Ferragamo’nun CEO’su Michele Norsa, havaalanı alışverişlerindeki yeni rakip olan “casino”lardan bahsederken, Lanvin’den Alber Elbaz, lüks tüketim malları endüstrisinin insancıl temellere oturması gerekliliğini öne çıkardığı konuşmasıyla dinleyicilerin kahkaha ve gözyaşı arasında gidip gelmelerini sağladı.
Elbette ki teknoloji, konferansın en mühim çatısını oluşturdu. Internet üzerinden satışlar ve dev bir web ağıyla bağlanmış dünyanın lüks tüketim ürünlerinin üretimine ve satışına etkileri tartışıldı. Wired’dan Sophie Hackford’ın, laboratuvar koşullarında inek derisi üretimi önerisi ve kıyafetlerin yakın zamanda 3D yazıcılardan download edilebileceği öngörüsü ilginç başlıklardan ikisiydi. Amsterdam’lı tasarımcı iris Van Herpen’in fütüristik malzemeleri izleyicileri yarının dijital dünyasına doğru zaman yolculuğuna çıkardı.
Ünlü moda hanedanlarının yeni kuşak temsilcileri CNİ konferans salonunun sahnesinde yer alıp endüstrideki dinamik ve genç akıma dair kendi yorumlarını sergilediler. Bernard Arnault’nun oğlu Antoine Arnault, ilk günün açılış konuşmasında zorlu ama son derece net bir vizyon sundu.

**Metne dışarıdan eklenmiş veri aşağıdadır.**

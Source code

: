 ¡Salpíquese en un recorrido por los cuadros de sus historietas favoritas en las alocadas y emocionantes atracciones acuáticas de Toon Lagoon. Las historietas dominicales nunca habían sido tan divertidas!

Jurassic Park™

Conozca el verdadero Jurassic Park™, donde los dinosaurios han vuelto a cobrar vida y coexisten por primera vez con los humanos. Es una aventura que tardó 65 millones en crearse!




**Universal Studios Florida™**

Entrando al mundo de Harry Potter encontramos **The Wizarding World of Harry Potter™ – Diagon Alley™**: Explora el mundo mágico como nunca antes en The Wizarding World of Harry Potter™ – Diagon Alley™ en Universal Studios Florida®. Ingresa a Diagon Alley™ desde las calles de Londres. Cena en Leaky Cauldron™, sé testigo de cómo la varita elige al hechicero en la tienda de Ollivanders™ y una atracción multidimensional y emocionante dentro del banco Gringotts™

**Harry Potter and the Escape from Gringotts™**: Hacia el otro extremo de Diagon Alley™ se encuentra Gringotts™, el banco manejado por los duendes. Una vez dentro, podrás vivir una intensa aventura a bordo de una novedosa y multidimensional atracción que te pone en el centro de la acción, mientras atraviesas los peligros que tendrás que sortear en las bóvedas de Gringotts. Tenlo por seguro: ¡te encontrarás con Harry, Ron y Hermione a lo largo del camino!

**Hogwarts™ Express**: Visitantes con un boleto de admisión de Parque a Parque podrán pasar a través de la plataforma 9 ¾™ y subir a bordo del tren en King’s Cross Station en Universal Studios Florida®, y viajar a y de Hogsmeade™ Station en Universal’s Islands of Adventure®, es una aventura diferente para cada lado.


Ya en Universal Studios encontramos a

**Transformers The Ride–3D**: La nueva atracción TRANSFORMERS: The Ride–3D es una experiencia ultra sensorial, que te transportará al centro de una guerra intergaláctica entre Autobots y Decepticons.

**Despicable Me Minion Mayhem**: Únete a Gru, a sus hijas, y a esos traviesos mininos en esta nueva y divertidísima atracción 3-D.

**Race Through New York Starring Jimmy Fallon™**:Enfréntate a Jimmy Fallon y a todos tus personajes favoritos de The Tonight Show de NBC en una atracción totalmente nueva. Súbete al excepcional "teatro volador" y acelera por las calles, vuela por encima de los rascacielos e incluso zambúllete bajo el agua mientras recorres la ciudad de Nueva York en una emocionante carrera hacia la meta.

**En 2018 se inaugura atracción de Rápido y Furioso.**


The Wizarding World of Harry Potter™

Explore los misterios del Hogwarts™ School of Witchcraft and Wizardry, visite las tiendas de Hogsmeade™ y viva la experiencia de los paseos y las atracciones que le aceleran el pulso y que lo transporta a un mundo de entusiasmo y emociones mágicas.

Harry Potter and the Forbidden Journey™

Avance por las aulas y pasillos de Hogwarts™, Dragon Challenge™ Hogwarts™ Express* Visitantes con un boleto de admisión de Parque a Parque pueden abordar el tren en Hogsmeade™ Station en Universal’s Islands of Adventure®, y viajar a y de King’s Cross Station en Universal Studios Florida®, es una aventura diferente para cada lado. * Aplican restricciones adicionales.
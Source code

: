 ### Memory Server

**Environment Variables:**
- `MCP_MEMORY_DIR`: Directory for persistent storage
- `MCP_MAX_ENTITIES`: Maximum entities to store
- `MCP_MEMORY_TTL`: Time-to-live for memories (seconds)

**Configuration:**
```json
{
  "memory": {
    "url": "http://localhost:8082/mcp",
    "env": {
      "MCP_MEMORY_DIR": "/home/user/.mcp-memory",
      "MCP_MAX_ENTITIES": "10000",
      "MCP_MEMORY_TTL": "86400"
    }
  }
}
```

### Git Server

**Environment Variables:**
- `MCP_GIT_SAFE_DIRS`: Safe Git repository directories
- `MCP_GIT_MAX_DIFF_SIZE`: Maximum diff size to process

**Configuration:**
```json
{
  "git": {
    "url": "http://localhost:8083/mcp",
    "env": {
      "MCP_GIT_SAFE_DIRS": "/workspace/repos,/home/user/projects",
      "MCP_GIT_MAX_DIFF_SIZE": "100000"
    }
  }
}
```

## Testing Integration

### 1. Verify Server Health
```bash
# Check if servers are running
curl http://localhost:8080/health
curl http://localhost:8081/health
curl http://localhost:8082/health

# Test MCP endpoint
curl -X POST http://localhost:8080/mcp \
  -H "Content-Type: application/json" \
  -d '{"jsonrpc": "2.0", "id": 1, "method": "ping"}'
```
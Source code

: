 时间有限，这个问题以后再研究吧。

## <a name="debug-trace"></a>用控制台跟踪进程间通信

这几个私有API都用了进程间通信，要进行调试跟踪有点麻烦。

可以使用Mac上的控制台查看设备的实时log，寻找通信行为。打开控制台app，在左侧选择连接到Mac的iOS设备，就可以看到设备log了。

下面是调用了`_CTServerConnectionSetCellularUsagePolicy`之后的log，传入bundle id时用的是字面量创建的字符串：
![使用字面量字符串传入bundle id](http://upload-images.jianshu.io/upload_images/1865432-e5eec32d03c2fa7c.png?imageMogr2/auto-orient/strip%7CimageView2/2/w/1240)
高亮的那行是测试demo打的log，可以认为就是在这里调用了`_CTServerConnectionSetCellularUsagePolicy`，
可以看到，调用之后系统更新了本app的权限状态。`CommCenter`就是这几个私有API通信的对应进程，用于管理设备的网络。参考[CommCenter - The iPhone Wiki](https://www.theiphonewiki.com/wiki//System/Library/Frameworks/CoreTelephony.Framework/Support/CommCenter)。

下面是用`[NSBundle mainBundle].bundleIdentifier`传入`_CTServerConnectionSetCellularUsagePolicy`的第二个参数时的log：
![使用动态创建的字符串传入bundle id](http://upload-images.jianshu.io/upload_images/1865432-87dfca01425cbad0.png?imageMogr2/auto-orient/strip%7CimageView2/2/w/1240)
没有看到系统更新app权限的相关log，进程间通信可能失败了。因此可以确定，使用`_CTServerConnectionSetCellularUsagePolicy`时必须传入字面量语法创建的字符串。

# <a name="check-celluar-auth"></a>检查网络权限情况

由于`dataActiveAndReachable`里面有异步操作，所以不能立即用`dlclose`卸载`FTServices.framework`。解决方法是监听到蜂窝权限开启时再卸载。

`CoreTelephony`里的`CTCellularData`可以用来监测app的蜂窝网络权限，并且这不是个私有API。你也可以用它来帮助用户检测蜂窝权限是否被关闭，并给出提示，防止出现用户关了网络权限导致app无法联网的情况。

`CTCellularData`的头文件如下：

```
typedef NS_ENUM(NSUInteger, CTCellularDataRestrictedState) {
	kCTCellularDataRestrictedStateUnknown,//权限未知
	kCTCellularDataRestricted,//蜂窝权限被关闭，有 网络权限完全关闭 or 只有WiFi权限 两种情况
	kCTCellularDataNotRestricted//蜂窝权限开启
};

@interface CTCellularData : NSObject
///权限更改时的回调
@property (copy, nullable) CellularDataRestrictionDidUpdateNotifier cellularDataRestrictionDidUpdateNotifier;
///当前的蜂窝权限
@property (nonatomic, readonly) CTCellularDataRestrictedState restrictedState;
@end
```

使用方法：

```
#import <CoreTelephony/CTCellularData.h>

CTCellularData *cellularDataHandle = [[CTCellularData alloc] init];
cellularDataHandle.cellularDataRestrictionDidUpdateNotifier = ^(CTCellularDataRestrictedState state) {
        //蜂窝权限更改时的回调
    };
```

Antoine, “Lüks tüketim Tül abiye elbise modelleri odaklı yenilikler sayesinde yeniden şekilleniyor” şeklindeki sözlerine şöyle devam etti: “Aslında, teknolojinin de ötesinde, son derece önemli ekonomik ve sosyal devrimlerin içindeyiz. LVMH’in yaptığı bir araştırmada, müşterilerinin yüzde 95’inin en az bir dijital ürün kullandığı anlaşıldı. Bu oranın yüzde 75’i ise birden çok cihaz kullanıyor.” Antoine, lüks tüketim endüstrisinin dijital çağı yakalamakta yavaş davrandığını da kabul etti. Babasının sözlerine atıfta bulunarak salondan son derece canlı bir reaksiyon aldı. “Kabul edelim, ağır kaldık biraz. Ancak şunu da göz önünde tutmak lazım. 20 yıl sonra insanların hâlâ iPhone kullanacağını söyleyebilir misiniz? Belki hayır. Ama eminim, yirmi yıl sonra bile hâlâ Dom Perignon şampanya içmeye devam edecekler.”